Apabila dilihat secara sepintas warna dan motif kain
tenun ikat Sintang hampir sama dengan tenun Dayak Iban tetapi tenun ikat Dayak
Sintang lebih dominan warna hitam dan merah. Tenun Dayak Iban memiliki desain
motif yang cenderung figuratif dan jelas. Tenun ikat Sintang memiliki desain
motif cenderung abstrak.
Pada waktu lampau menenun adalah sebuah kewajiban bagi
setiap perempuan dari Suku Dayak khususnya subsuku Dayak Desa. Hal tersebut
dilakukan sebagai tuntutan atas pemenuhan kebutuhan akan pakaian serta
keperluan adat istiadat. Kegiatan menenun menjadi sesuatu yang langka dan tidak
dilakukan oleh sebagian besar masyarakat Dayak karena adanya perkembangan jaman
dan teknologi. Menenun oleh sebagian kecil wanita Dayak dilakukan untuk mengisi
waktu luang disela-sela kesibukan kegiatan menoreh, sehingga pada akhirnya
memerlukan cukup banyak waktu untuk menghasilkan kain tenun.

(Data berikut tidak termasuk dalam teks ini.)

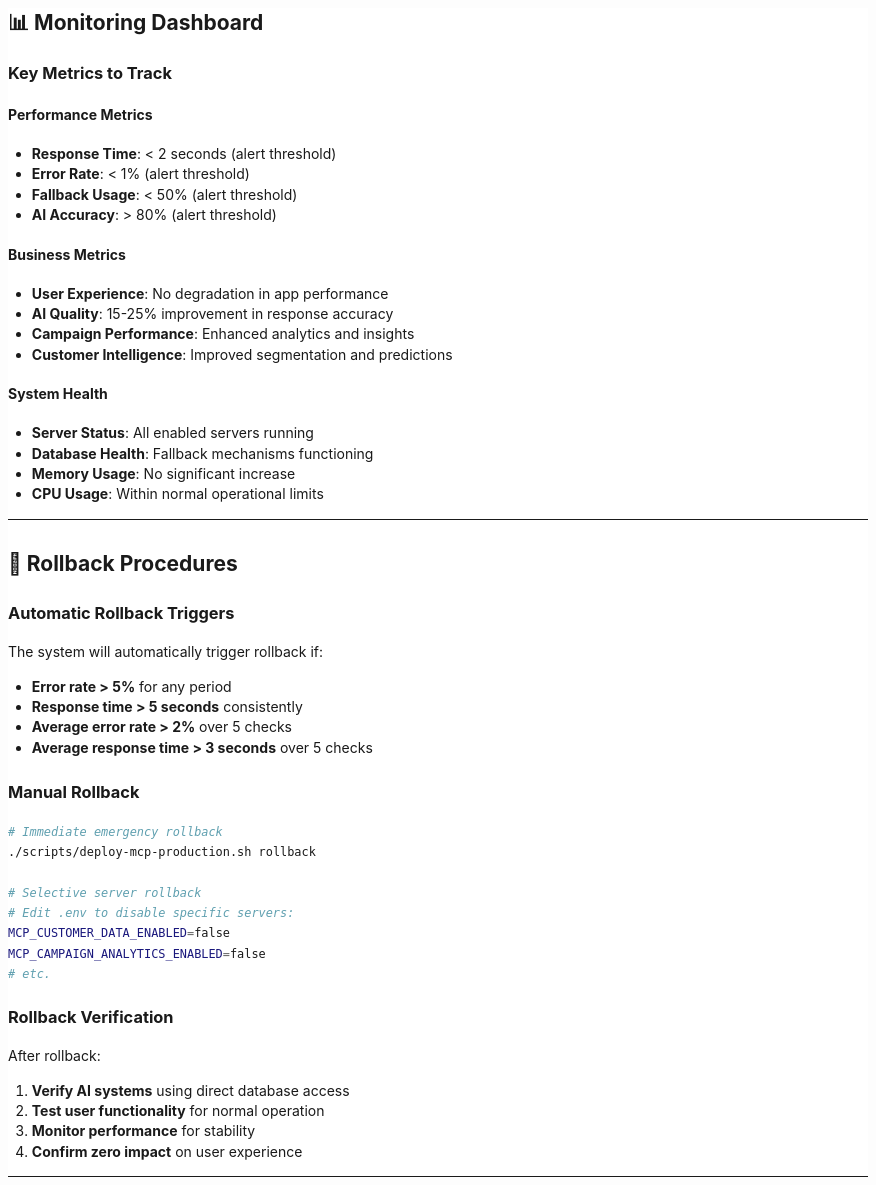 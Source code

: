 
## 📊 **Monitoring Dashboard**

### **Key Metrics to Track**

#### **Performance Metrics**
- **Response Time**: < 2 seconds (alert threshold)
- **Error Rate**: < 1% (alert threshold)
- **Fallback Usage**: < 50% (alert threshold)
- **AI Accuracy**: > 80% (alert threshold)

#### **Business Metrics**
- **User Experience**: No degradation in app performance
- **AI Quality**: 15-25% improvement in response accuracy
- **Campaign Performance**: Enhanced analytics and insights
- **Customer Intelligence**: Improved segmentation and predictions

#### **System Health**
- **Server Status**: All enabled servers running
- **Database Health**: Fallback mechanisms functioning
- **Memory Usage**: No significant increase
- **CPU Usage**: Within normal operational limits

---

## 🚨 **Rollback Procedures**

### **Automatic Rollback Triggers**
The system will automatically trigger rollback if:
- **Error rate > 5%** for any period
- **Response time > 5 seconds** consistently
- **Average error rate > 2%** over 5 checks
- **Average response time > 3 seconds** over 5 checks

### **Manual Rollback**
```bash
# Immediate emergency rollback
./scripts/deploy-mcp-production.sh rollback

# Selective server rollback
# Edit .env to disable specific servers:
MCP_CUSTOMER_DATA_ENABLED=false
MCP_CAMPAIGN_ANALYTICS_ENABLED=false
# etc.
```

### **Rollback Verification**
After rollback:
1. **Verify AI systems** using direct database access
2. **Test user functionality** for normal operation
3. **Monitor performance** for stability
4. **Confirm zero impact** on user experience

--- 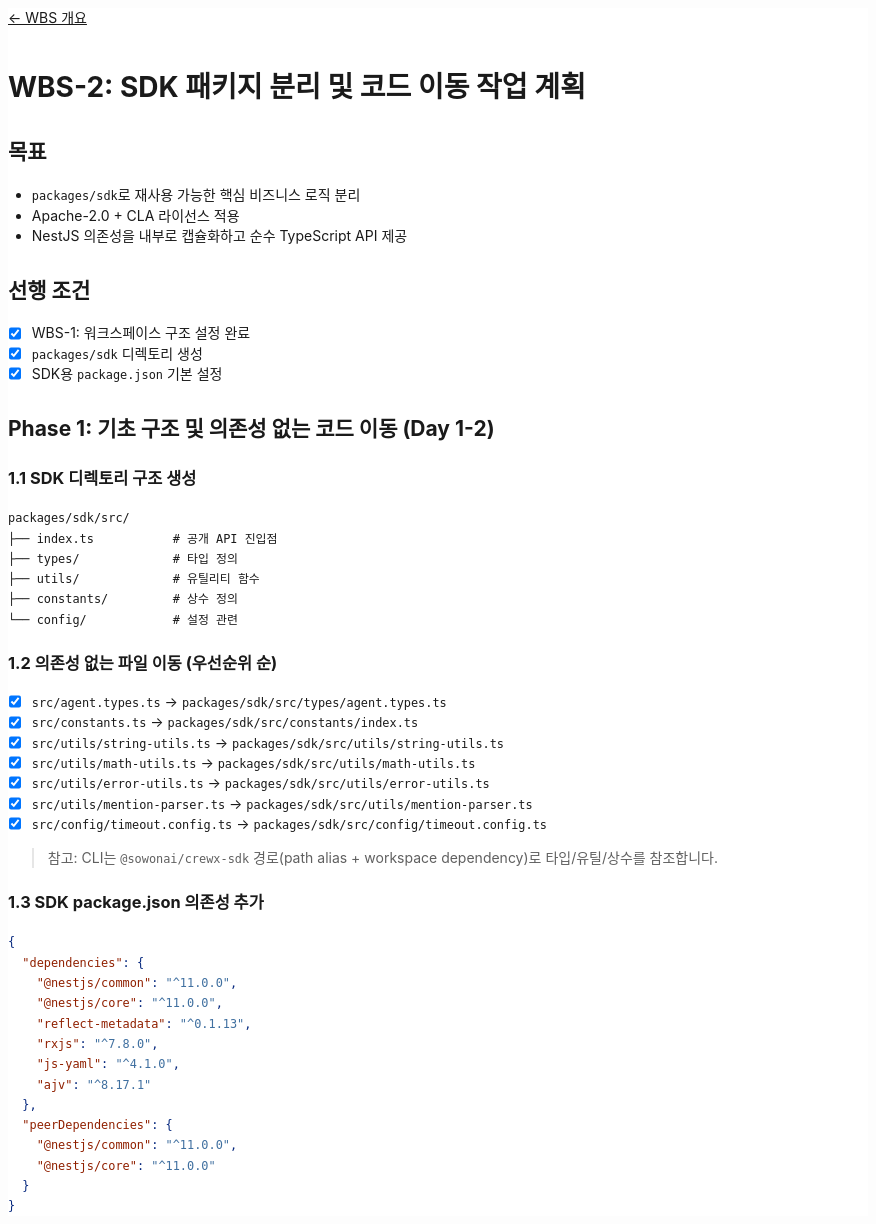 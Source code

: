 [← WBS 개요](../wbs.md)

# WBS-2: SDK 패키지 분리 및 코드 이동 작업 계획

## 목표
- `packages/sdk`로 재사용 가능한 핵심 비즈니스 로직 분리
- Apache-2.0 + CLA 라이선스 적용
- NestJS 의존성을 내부로 캡슐화하고 순수 TypeScript API 제공

## 선행 조건
- [x] WBS-1: 워크스페이스 구조 설정 완료
- [x] `packages/sdk` 디렉토리 생성
- [x] SDK용 `package.json` 기본 설정

## Phase 1: 기초 구조 및 의존성 없는 코드 이동 (Day 1-2)

### 1.1 SDK 디렉토리 구조 생성
```
packages/sdk/src/
├── index.ts           # 공개 API 진입점
├── types/             # 타입 정의
├── utils/             # 유틸리티 함수
├── constants/         # 상수 정의
└── config/            # 설정 관련
```

### 1.2 의존성 없는 파일 이동 (우선순위 순)
- [x] `src/agent.types.ts` → `packages/sdk/src/types/agent.types.ts`
- [x] `src/constants.ts` → `packages/sdk/src/constants/index.ts`
- [x] `src/utils/string-utils.ts` → `packages/sdk/src/utils/string-utils.ts`
- [x] `src/utils/math-utils.ts` → `packages/sdk/src/utils/math-utils.ts`
- [x] `src/utils/error-utils.ts` → `packages/sdk/src/utils/error-utils.ts`
- [x] `src/utils/mention-parser.ts` → `packages/sdk/src/utils/mention-parser.ts`
- [x] `src/config/timeout.config.ts` → `packages/sdk/src/config/timeout.config.ts`

> 참고: CLI는 `@sowonai/crewx-sdk` 경로(path alias + workspace dependency)로 타입/유틸/상수를 참조합니다.

### 1.3 SDK package.json 의존성 추가
```json
{
  "dependencies": {
    "@nestjs/common": "^11.0.0",
    "@nestjs/core": "^11.0.0",
    "reflect-metadata": "^0.1.13",
    "rxjs": "^7.8.0",
    "js-yaml": "^4.1.0",
    "ajv": "^8.17.1"
  },
  "peerDependencies": {
    "@nestjs/common": "^11.0.0",
    "@nestjs/core": "^11.0.0"
  }
}
```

Budaya menenun merupakan kebudayaan yang diwariskan oleh
generasi terdahulu yang mempunyai keunikan, nilai seni, dan sejarah yang
tinggi. Tahapan untuk menghasilkan sebuah karya kain tenun ikat dimulai dari penanaman kapas, pembuatan benang (memintal), ngaos (peminyakan benang), mewarna/mencelup, mengikat motif,
menenun, dan menjadikan sebuah pakaian adat merupakan rangkaian proses yang
panjang. Dari beberapa tahapan tersebut dilakukan ritual-ritual tertentu yang
dipercaya sebagai roh untuk membangkitkan semangat dalam bekerja maupun untuk
memperoleh hasil yang memuaskan. Ini merupakan tradisi dan kebudayaan dari
leluhur masyarakat suku Dayak Desa yang dilakukan puluhan tahun silam.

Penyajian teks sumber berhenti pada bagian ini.